_EXERCISE DIRECTIONS:_ Write out, word for word, every line from the one containing "Set it to true" through the final line of the records.

[Stored data entries]
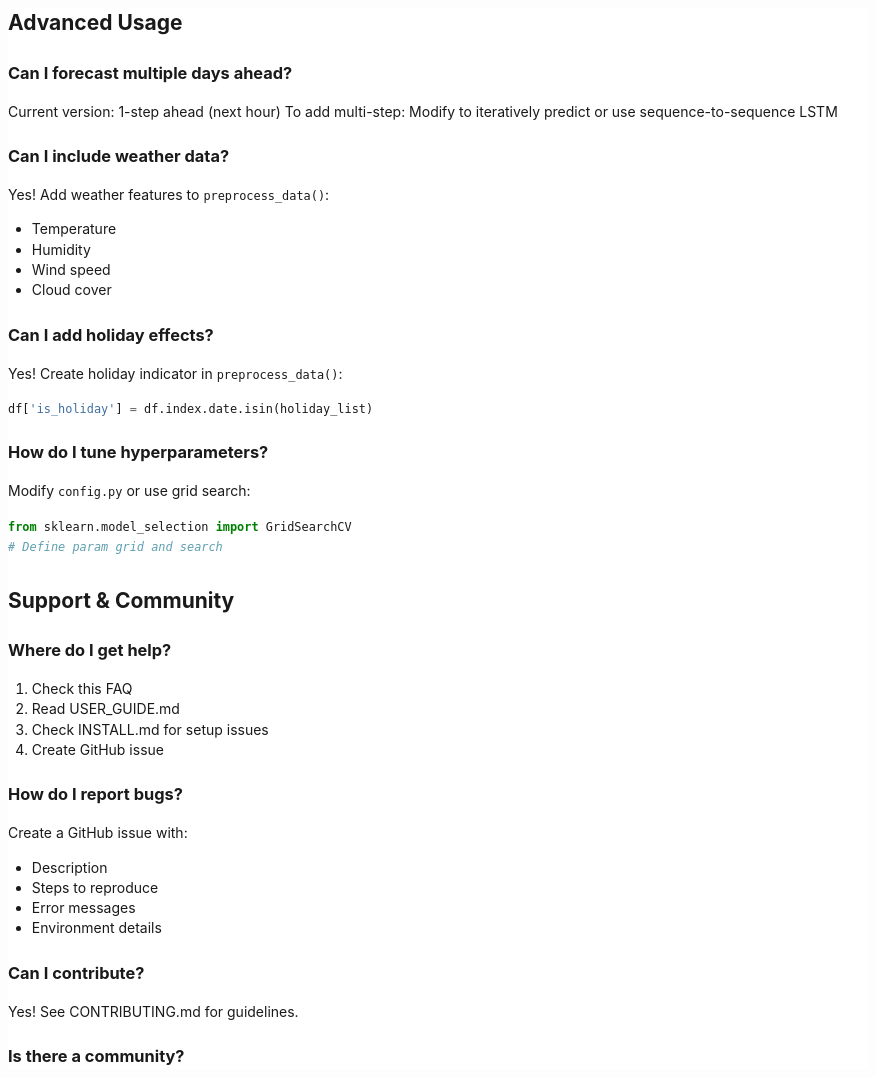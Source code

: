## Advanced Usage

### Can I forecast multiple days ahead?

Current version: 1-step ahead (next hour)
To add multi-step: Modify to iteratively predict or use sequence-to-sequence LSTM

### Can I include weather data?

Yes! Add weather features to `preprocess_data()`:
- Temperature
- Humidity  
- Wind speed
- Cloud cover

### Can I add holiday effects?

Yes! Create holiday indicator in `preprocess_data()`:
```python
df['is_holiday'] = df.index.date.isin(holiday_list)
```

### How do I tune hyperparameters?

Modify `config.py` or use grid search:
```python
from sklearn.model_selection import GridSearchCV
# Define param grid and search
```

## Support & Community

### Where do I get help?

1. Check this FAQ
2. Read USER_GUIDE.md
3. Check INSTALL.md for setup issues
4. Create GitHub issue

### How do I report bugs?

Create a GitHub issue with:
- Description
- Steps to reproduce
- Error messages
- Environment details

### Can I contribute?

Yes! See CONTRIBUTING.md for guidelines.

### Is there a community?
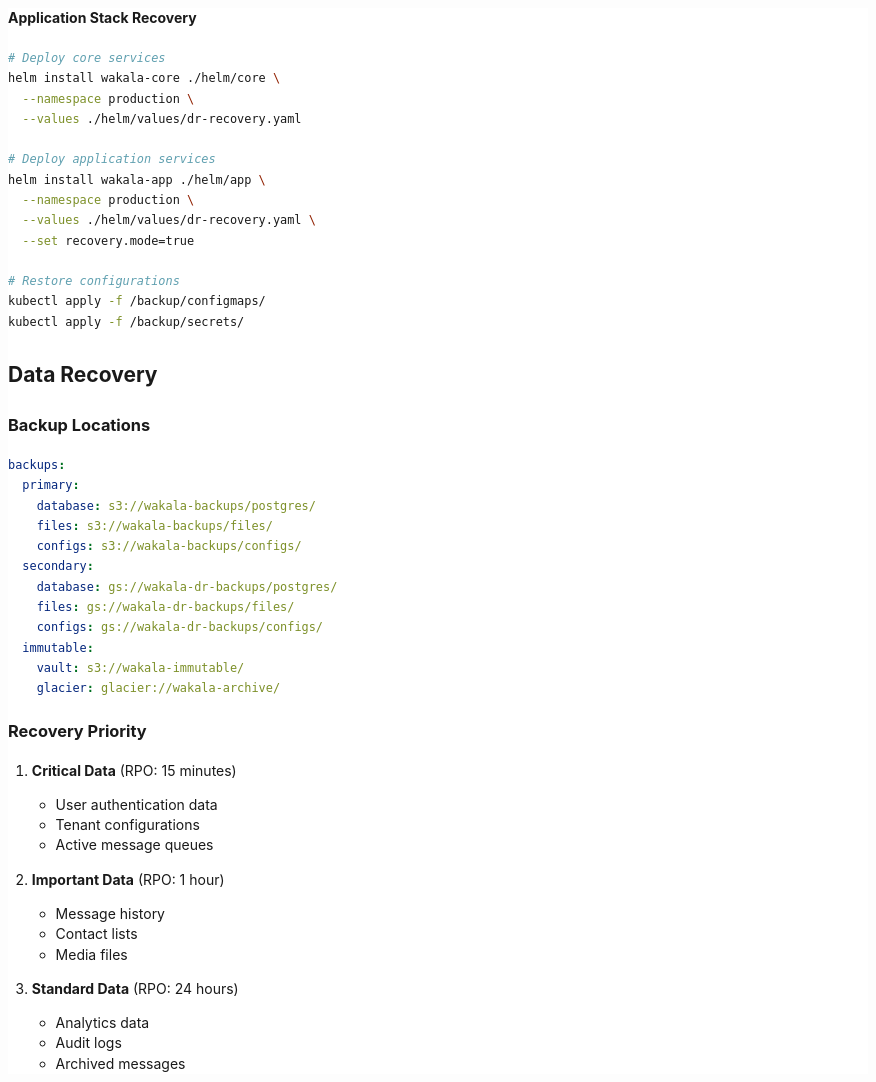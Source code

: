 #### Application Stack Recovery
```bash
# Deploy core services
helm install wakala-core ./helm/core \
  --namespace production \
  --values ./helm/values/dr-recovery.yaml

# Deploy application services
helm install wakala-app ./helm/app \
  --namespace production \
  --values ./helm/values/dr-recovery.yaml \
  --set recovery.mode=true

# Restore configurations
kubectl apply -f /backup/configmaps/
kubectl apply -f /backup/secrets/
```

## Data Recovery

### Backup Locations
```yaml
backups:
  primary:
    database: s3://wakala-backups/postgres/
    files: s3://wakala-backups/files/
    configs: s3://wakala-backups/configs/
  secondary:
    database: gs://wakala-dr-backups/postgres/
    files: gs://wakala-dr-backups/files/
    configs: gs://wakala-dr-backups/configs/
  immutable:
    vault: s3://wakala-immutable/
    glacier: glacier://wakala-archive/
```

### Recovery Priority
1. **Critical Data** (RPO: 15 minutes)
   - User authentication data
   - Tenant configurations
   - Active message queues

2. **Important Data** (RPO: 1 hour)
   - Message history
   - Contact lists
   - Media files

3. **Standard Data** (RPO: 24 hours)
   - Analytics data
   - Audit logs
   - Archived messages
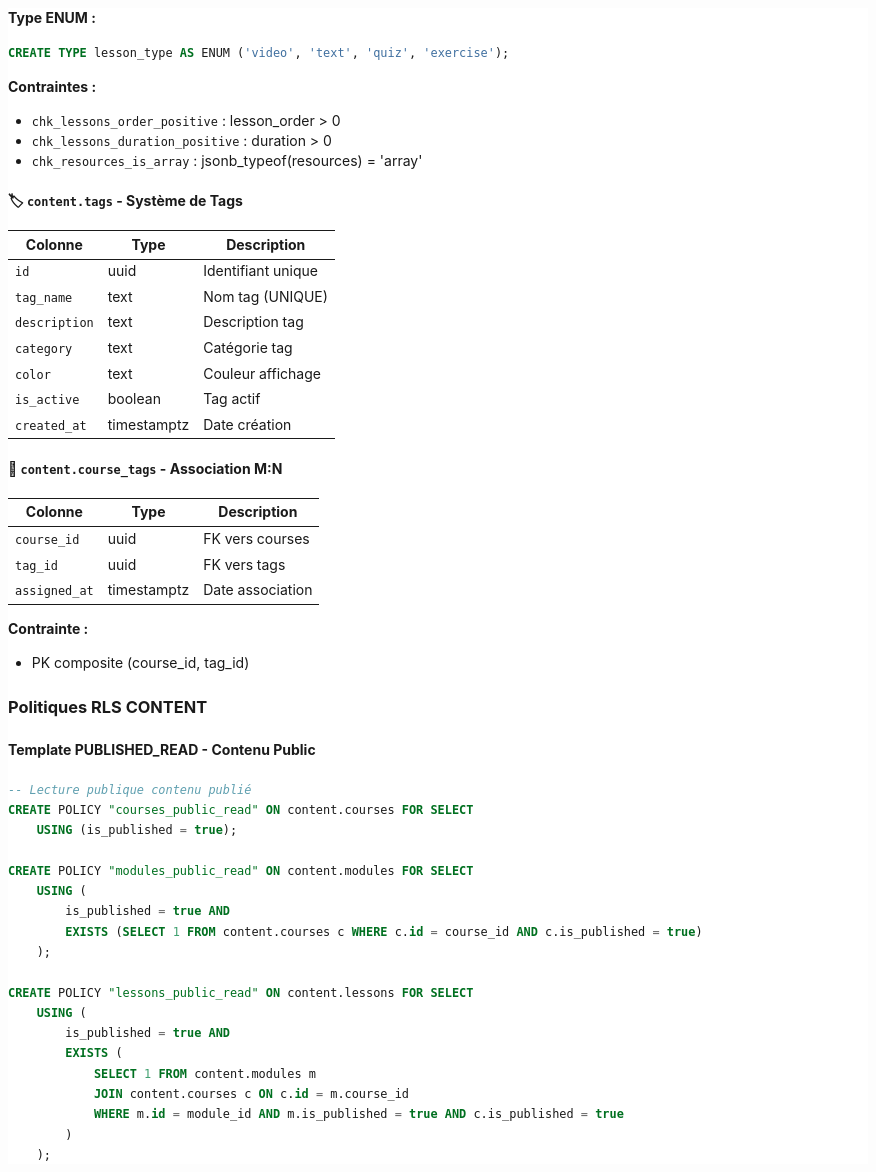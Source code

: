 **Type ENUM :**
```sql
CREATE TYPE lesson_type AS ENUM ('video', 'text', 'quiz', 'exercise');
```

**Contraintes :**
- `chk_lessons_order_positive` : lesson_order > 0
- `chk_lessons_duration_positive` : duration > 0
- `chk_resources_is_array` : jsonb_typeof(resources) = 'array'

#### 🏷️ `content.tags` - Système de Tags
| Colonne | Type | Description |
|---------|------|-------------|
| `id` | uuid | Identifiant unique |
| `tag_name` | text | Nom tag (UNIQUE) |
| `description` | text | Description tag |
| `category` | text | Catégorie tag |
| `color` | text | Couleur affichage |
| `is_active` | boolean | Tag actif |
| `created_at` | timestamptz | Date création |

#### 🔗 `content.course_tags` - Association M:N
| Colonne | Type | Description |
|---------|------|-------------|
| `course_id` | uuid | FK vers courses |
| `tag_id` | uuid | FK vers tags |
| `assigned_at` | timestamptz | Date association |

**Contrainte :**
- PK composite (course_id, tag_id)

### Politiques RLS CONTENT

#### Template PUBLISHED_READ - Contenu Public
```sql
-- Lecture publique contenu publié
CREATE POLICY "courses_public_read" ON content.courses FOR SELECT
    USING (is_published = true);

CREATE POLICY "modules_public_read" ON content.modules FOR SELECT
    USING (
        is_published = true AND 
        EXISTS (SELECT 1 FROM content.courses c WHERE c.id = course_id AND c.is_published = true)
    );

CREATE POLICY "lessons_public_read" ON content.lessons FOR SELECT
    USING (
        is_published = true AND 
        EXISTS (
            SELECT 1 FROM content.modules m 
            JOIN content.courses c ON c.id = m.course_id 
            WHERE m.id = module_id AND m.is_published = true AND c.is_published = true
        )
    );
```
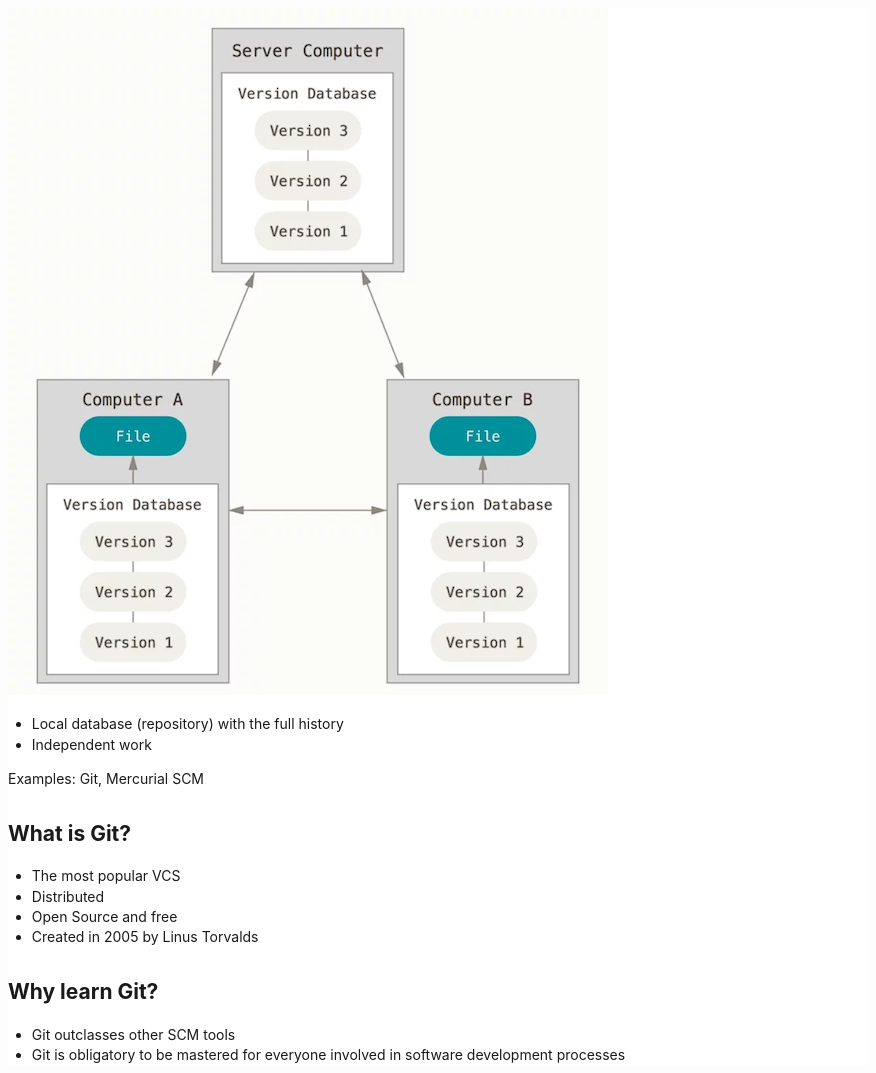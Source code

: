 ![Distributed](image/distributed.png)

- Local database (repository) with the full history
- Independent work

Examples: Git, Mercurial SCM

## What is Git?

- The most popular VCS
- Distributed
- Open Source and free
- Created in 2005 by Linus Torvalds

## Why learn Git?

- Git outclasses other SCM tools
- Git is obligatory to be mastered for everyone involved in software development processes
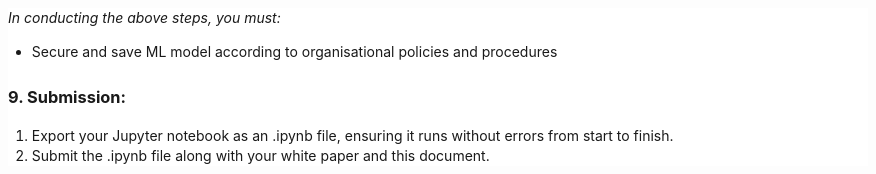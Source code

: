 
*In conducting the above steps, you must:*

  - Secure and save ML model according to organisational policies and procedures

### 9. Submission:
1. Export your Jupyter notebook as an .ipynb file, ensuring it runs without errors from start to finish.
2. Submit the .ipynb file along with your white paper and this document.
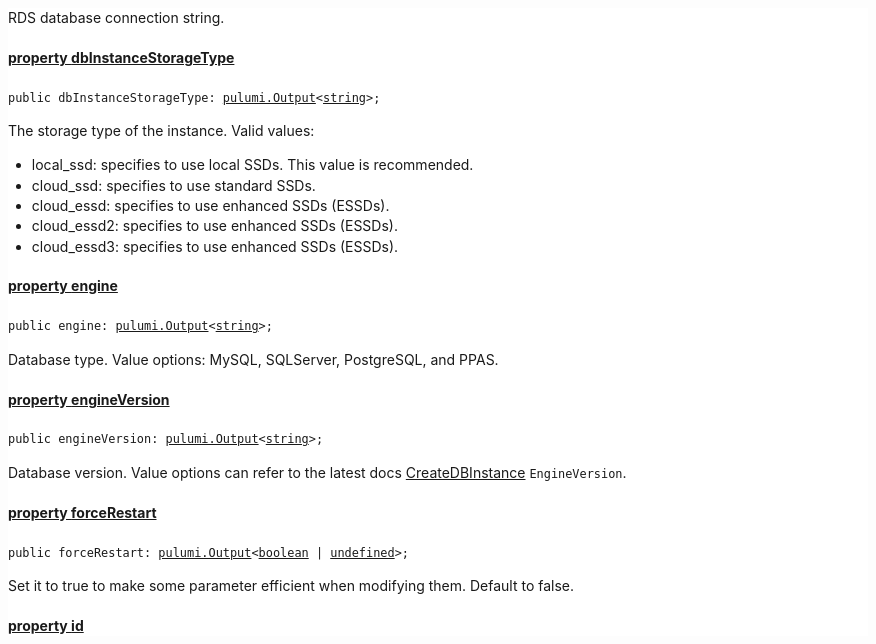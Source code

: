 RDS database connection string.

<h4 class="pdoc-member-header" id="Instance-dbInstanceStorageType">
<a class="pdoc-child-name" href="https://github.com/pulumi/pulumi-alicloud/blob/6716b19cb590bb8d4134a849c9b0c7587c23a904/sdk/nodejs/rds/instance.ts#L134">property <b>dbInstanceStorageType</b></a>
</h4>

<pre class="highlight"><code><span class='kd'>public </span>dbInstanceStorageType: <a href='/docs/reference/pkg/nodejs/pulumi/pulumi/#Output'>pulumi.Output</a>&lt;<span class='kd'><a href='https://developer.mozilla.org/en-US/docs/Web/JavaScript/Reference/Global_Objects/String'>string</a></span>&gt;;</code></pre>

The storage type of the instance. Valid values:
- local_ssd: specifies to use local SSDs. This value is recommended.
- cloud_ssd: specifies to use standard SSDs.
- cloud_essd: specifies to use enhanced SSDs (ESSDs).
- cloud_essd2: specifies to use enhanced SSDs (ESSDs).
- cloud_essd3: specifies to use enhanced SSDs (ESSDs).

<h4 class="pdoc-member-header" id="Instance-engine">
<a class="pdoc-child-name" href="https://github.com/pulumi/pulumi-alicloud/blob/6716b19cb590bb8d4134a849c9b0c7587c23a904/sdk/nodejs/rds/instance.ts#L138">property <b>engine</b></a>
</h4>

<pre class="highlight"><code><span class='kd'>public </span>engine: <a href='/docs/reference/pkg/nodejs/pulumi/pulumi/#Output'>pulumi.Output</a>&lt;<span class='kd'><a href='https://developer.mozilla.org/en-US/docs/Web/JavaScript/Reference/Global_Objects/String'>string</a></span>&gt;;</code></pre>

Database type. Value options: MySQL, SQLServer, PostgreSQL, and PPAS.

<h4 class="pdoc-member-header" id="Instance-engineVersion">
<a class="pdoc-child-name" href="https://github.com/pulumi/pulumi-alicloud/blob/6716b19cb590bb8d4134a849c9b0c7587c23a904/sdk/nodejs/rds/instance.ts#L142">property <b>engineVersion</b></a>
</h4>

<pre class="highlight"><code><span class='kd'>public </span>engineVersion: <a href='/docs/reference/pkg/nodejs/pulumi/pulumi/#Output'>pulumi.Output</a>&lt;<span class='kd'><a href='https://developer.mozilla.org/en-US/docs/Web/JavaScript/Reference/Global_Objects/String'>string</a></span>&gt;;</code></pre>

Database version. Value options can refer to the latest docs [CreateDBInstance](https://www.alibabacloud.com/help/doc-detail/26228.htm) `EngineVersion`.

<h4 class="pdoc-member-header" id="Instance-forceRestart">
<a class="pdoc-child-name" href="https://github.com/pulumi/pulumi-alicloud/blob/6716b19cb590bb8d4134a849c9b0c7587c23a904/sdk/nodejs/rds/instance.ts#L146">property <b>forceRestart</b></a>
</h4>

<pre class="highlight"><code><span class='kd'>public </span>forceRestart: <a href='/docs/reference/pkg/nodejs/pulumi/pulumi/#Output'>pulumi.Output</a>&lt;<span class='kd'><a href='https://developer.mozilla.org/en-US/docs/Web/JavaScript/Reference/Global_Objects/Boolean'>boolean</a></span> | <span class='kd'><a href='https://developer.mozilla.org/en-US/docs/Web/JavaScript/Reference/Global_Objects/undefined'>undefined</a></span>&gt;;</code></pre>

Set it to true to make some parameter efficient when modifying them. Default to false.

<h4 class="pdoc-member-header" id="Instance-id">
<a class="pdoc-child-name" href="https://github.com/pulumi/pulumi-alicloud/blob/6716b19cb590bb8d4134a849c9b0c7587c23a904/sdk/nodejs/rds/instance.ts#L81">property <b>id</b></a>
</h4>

_TASK RESPONSE:_
Set it to true to make some parameter efficient when modifying them. Default to false.

<h4 class="pdoc-member-header" id="Instance-id">
<a class="pdoc-child-name" href="https://github.com/pulumi/pulumi-alicloud/blob/6716b19cb590bb8d4134a849c9b0c7587c23a904/sdk/nodejs/rds/instance.ts#L81">property <b>id</b></a>
</h4>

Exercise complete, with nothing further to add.